» **TASK OBJECTIVE**
Go through the data underneath and copy every line exactly.

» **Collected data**
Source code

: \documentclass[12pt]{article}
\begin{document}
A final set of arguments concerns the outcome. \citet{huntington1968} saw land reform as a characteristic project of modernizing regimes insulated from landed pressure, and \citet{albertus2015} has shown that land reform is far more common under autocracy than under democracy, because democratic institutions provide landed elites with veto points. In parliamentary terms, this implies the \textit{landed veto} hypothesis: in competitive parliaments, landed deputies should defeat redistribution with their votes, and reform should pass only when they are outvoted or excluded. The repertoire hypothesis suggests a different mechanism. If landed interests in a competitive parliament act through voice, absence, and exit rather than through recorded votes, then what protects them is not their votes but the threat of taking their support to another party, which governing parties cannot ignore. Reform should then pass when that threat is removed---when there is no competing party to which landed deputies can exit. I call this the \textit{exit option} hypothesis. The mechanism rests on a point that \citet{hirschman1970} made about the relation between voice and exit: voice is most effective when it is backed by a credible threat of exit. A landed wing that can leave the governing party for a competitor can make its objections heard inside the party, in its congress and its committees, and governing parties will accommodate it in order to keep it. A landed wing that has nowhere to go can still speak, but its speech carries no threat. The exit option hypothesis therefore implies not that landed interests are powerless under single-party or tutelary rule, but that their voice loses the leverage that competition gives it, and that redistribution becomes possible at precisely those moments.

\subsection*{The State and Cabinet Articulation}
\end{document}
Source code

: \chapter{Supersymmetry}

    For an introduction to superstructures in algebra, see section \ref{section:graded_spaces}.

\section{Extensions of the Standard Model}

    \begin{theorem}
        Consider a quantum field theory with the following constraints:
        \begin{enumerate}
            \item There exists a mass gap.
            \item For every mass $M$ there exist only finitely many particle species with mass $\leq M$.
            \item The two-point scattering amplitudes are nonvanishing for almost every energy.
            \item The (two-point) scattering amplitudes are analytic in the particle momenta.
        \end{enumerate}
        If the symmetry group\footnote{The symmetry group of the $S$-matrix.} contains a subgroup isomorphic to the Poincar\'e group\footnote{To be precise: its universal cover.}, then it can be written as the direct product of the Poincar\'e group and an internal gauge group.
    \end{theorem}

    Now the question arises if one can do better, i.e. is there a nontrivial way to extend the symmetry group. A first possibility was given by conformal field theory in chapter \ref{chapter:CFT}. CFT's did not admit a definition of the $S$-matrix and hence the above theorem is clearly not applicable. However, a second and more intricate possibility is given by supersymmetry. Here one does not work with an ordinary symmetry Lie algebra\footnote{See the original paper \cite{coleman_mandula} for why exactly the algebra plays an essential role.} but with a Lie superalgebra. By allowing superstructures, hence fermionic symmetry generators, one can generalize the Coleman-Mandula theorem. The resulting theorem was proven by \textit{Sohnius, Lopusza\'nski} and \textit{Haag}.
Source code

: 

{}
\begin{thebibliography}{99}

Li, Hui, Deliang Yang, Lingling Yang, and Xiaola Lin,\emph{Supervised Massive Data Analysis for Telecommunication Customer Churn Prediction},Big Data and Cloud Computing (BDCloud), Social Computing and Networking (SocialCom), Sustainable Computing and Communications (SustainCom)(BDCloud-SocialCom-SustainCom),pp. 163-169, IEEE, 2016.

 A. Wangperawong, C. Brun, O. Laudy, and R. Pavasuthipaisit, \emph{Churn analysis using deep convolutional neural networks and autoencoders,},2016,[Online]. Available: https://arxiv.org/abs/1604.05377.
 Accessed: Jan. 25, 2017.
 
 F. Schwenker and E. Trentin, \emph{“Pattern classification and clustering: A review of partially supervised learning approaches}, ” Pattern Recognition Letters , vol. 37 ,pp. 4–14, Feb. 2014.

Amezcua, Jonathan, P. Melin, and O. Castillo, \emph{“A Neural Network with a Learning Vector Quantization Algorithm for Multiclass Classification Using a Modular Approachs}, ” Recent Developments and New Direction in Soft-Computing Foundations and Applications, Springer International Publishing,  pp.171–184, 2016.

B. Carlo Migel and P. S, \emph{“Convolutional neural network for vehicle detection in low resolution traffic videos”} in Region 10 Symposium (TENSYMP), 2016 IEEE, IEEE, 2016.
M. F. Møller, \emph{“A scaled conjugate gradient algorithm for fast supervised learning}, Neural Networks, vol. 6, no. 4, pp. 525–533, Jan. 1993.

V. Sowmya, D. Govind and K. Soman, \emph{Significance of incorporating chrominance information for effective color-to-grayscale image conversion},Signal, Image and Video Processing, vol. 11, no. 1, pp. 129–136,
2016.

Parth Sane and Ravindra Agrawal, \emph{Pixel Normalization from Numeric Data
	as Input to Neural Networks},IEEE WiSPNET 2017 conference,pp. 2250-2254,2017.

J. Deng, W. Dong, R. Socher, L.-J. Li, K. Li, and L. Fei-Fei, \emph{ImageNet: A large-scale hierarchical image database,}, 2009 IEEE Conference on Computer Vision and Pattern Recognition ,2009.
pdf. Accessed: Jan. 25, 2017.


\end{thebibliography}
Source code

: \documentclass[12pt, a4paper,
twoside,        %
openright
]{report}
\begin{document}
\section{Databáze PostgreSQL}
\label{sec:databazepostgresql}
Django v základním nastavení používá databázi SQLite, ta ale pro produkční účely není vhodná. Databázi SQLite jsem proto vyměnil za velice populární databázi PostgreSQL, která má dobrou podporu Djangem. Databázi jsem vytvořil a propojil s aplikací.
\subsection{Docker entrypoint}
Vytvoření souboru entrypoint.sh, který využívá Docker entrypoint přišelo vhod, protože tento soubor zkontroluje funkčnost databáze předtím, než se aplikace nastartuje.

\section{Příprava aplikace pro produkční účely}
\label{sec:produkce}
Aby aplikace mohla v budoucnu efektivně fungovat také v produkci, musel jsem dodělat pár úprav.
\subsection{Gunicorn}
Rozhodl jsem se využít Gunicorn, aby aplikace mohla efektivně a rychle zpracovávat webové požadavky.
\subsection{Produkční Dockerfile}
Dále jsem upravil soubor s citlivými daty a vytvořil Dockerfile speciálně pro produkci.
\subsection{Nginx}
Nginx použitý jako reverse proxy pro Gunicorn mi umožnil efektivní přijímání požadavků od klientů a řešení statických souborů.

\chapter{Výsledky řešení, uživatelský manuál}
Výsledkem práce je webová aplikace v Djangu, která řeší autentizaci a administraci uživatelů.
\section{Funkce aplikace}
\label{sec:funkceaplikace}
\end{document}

» **WRITTEN ANSWER**
Source code

: \documentclass[12pt]{article}
\begin{document}
A final set of arguments concerns the outcome. \citet{huntington1968} saw land reform as a characteristic project of modernizing regimes insulated from landed pressure, and \citet{albertus2015} has shown that land reform is far more common under autocracy than under democracy, because democratic institutions provide landed elites with veto points. In parliamentary terms, this implies the \textit{landed veto} hypothesis: in competitive parliaments, landed deputies should defeat redistribution with their votes, and reform should pass only when they are outvoted or excluded. The repertoire hypothesis suggests a different mechanism. If landed interests in a competitive parliament act through voice, absence, and exit rather than through recorded votes, then what protects them is not their votes but the threat of taking their support to another party, which governing parties cannot ignore. Reform should then pass when that threat is removed---when there is no competing party to which landed deputies can exit. I call this the \textit{exit option} hypothesis. The mechanism rests on a point that \citet{hirschman1970} made about the relation between voice and exit: voice is most effective when it is backed by a credible threat of exit. A landed wing that can leave the governing party for a competitor can make its objections heard inside the party, in its congress and its committees, and governing parties will accommodate it in order to keep it. A landed wing that has nowhere to go can still speak, but its speech carries no threat. The exit option hypothesis therefore implies not that landed interests are powerless under single-party or tutelary rule, but that their voice loses the leverage that competition gives it, and that redistribution becomes possible at precisely those moments.

\subsection*{The State and Cabinet Articulation}
\end{document}
Source code

: \chapter{Supersymmetry}

    For an introduction to superstructures in algebra, see section \ref{section:graded_spaces}.

\section{Extensions of the Standard Model}

    \begin{theorem}
        Consider a quantum field theory with the following constraints:
        \begin{enumerate}
            \item There exists a mass gap.
            \item For every mass $M$ there exist only finitely many particle species with mass $\leq M$.
            \item The two-point scattering amplitudes are nonvanishing for almost every energy.
            \item The (two-point) scattering amplitudes are analytic in the particle momenta.
        \end{enumerate}
        If the symmetry group\footnote{The symmetry group of the $S$-matrix.} contains a subgroup isomorphic to the Poincar\'e group\footnote{To be precise: its universal cover.}, then it can be written as the direct product of the Poincar\'e group and an internal gauge group.
    \end{theorem}

    Now the question arises if one can do better, i.e. is there a nontrivial way to extend the symmetry group. A first possibility was given by conformal field theory in chapter \ref{chapter:CFT}. CFT's did not admit a definition of the $S$-matrix and hence the above theorem is clearly not applicable. However, a second and more intricate possibility is given by supersymmetry. Here one does not work with an ordinary symmetry Lie algebra\footnote{See the original paper \cite{coleman_mandula} for why exactly the algebra plays an essential role.} but with a Lie superalgebra. By allowing superstructures, hence fermionic symmetry generators, one can generalize the Coleman-Mandula theorem. The resulting theorem was proven by \textit{Sohnius, Lopusza\'nski} and \textit{Haag}.
Source code

: 

{}
\begin{thebibliography}{99}

Li, Hui, Deliang Yang, Lingling Yang, and Xiaola Lin,\emph{Supervised Massive Data Analysis for Telecommunication Customer Churn Prediction},Big Data and Cloud Computing (BDCloud), Social Computing and Networking (SocialCom), Sustainable Computing and Communications (SustainCom)(BDCloud-SocialCom-SustainCom),pp. 163-169, IEEE, 2016.

 A. Wangperawong, C. Brun, O. Laudy, and R. Pavasuthipaisit, \emph{Churn analysis using deep convolutional neural networks and autoencoders,},2016,[Online]. Available: https://arxiv.org/abs/1604.05377.
 Accessed: Jan. 25, 2017.
 
 F. Schwenker and E. Trentin, \emph{“Pattern classification and clustering: A review of partially supervised learning approaches}, ” Pattern Recognition Letters , vol. 37 ,pp. 4–14, Feb. 2014.

Amezcua, Jonathan, P. Melin, and O. Castillo, \emph{“A Neural Network with a Learning Vector Quantization Algorithm for Multiclass Classification Using a Modular Approachs}, ” Recent Developments and New Direction in Soft-Computing Foundations and Applications, Springer International Publishing,  pp.171–184, 2016.

B. Carlo Migel and P. S, \emph{“Convolutional neural network for vehicle detection in low resolution traffic videos”} in Region 10 Symposium (TENSYMP), 2016 IEEE, IEEE, 2016.
M. F. Møller, \emph{“A scaled conjugate gradient algorithm for fast supervised learning}, Neural Networks, vol. 6, no. 4, pp. 525–533, Jan. 1993.

V. Sowmya, D. Govind and K. Soman, \emph{Significance of incorporating chrominance information for effective color-to-grayscale image conversion},Signal, Image and Video Processing, vol. 11, no. 1, pp. 129–136,
2016.

Parth Sane and Ravindra Agrawal, \emph{Pixel Normalization from Numeric Data
	as Input to Neural Networks},IEEE WiSPNET 2017 conference,pp. 2250-2254,2017.

J. Deng, W. Dong, R. Socher, L.-J. Li, K. Li, and L. Fei-Fei, \emph{ImageNet: A large-scale hierarchical image database,}, 2009 IEEE Conference on Computer Vision and Pattern Recognition ,2009.
pdf. Accessed: Jan. 25, 2017.


\end{thebibliography}
Source code

: \documentclass[12pt, a4paper,
twoside,        %
openright
]{report}
\begin{document}
\section{Databáze PostgreSQL}
\label{sec:databazepostgresql}
Django v základním nastavení používá databázi SQLite, ta ale pro produkční účely není vhodná. Databázi SQLite jsem proto vyměnil za velice populární databázi PostgreSQL, která má dobrou podporu Djangem. Databázi jsem vytvořil a propojil s aplikací.
\subsection{Docker entrypoint}
Vytvoření souboru entrypoint.sh, který využívá Docker entrypoint přišelo vhod, protože tento soubor zkontroluje funkčnost databáze předtím, než se aplikace nastartuje.

\section{Příprava aplikace pro produkční účely}
\label{sec:produkce}
Aby aplikace mohla v budoucnu efektivně fungovat také v produkci, musel jsem dodělat pár úprav.
\subsection{Gunicorn}
Rozhodl jsem se využít Gunicorn, aby aplikace mohla efektivně a rychle zpracovávat webové požadavky.
\subsection{Produkční Dockerfile}
Dále jsem upravil soubor s citlivými daty a vytvořil Dockerfile speciálně pro produkci.
\subsection{Nginx}
Nginx použitý jako reverse proxy pro Gunicorn mi umožnil efektivní přijímání požadavků od klientů a řešení statických souborů.

\chapter{Výsledky řešení, uživatelský manuál}
Výsledkem práce je webová aplikace v Djangu, která řeší autentizaci a administraci uživatelů.
\section{Funkce aplikace}
\label{sec:funkceaplikace}
\end{document}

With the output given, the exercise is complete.